Expressed in 1996 dollars, expenditures for Michigan government education have dramatically increased between 1970 and 1996, rising by 39.3 percent from $7.3 billion to $10.2 billion.141 Governor Engler's budget for Fiscal Year 2000 increases education spending to more than $13 billion—an increase of 57 percent since 1990, the year he took office. In addition, the budget guarantees that no district will receive less than $5,550 per pupil.142
Expected student population growth may bankrupt government education if alternatives are not devised.
The projected growth in the student population in Michigan over the next 10 years will be financially significant. Either the market will bear the burden of providing more schools, or taxes will have to be increased to meet expansion needs of more schools, teachers, administrators, and support staff involved in government education. 143
Government schools have many opportunities to be more efficient.
Government schools could save money by privatizing support services such as janitorial, food, and transportation services. Competitive contracting can provide schools with the kind of expertise, flexibility, and cost efficiencies not always available with in-house service provision. Any savings in support services can be used to provide additional resources for the classroom. Properly designed and monitored, contracts between government schools and private providers can help school administrators do more with less.144
School choice will likely reduce bureaucracy and centralization.
As researcher John E. Chubb explains, "There is every reason to believe that the administrative structure of a choice system would be less bureaucratized than today's public school systems, and look more like private educational systems, where competition compels decentralization and administrative savings."145 Most choice plans would actually reduce overhead administrative expenditures and increase the availability of more public money.146 An analysis of government schools in New York City found that they have about 240 times the number of administrators as do local Catholic schools, but only 4 times as many pupils.147 Competition will reduce the waste that exists in the current system.
A carefully crafted school choice plan will save the state money and provide higher per-pupil government school funding.
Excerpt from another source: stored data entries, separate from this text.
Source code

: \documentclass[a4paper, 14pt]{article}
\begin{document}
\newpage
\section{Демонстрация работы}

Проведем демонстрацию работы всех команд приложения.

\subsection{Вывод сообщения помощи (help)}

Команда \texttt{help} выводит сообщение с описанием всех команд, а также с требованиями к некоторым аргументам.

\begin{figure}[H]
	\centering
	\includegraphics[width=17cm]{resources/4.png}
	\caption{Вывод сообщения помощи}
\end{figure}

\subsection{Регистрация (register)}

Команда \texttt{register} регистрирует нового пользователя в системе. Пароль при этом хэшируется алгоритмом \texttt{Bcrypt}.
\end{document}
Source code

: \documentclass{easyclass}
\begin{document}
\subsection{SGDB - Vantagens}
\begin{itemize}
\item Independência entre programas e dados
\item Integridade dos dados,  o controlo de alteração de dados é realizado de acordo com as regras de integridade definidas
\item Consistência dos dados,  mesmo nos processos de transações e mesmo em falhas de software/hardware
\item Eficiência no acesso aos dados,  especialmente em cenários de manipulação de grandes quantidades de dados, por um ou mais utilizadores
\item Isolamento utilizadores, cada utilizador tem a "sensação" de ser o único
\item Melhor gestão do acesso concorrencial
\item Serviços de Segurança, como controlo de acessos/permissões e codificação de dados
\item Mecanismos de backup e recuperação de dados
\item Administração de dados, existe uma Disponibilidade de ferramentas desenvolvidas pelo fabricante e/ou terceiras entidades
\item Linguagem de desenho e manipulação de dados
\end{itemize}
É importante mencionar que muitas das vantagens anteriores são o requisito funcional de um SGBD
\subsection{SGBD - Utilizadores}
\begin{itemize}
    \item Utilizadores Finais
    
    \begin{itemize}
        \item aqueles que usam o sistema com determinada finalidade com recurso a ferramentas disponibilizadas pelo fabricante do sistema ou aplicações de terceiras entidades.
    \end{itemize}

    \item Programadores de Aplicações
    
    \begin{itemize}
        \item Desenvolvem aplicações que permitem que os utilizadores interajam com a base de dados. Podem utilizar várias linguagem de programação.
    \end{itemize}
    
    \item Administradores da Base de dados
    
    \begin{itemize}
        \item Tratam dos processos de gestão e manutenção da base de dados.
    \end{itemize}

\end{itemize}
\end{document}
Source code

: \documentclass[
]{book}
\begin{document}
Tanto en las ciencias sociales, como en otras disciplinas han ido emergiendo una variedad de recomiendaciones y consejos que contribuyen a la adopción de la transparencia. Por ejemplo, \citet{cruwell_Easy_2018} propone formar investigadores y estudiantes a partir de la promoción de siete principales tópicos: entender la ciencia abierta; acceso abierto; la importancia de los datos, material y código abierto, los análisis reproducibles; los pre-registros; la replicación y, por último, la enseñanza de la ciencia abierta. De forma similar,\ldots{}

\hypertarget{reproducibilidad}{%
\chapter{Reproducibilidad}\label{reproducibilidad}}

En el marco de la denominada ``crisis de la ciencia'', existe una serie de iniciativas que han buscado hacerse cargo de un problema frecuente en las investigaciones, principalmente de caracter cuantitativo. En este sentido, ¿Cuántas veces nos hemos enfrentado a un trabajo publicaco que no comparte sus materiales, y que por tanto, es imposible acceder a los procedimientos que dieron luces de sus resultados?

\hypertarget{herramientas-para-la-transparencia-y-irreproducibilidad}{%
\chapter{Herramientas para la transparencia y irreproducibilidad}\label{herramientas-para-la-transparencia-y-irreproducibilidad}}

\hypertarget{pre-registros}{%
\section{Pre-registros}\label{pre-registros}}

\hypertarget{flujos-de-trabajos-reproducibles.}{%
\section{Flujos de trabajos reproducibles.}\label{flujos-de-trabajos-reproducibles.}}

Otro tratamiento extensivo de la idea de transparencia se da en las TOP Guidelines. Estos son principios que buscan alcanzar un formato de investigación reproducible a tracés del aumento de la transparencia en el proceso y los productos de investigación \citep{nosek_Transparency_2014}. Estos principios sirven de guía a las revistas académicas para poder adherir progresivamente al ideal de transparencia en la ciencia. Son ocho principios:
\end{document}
The Mackinac Center for Public Policy's Universal Tuition Tax Credit is a school choice plan that will produce significant savings to the state and the government school system. With the maximum credit limited to 50 percent of the per-pupil government school revenues, every student who transfers to an alternative school produces a net saving of at least half of the per-pupil revenue to the state. For example, in the 1998-99 school year, the average foundation grant, per-pupil government school revenue in Michigan was approximately $5,800. The maximum tax credit would therefore have been $2,900. If a student transferred to an alternative school, the state must no longer spend the $5,800 and at most forgoes $2,800 through the tax credit, producing a minimum net saving of $2,900.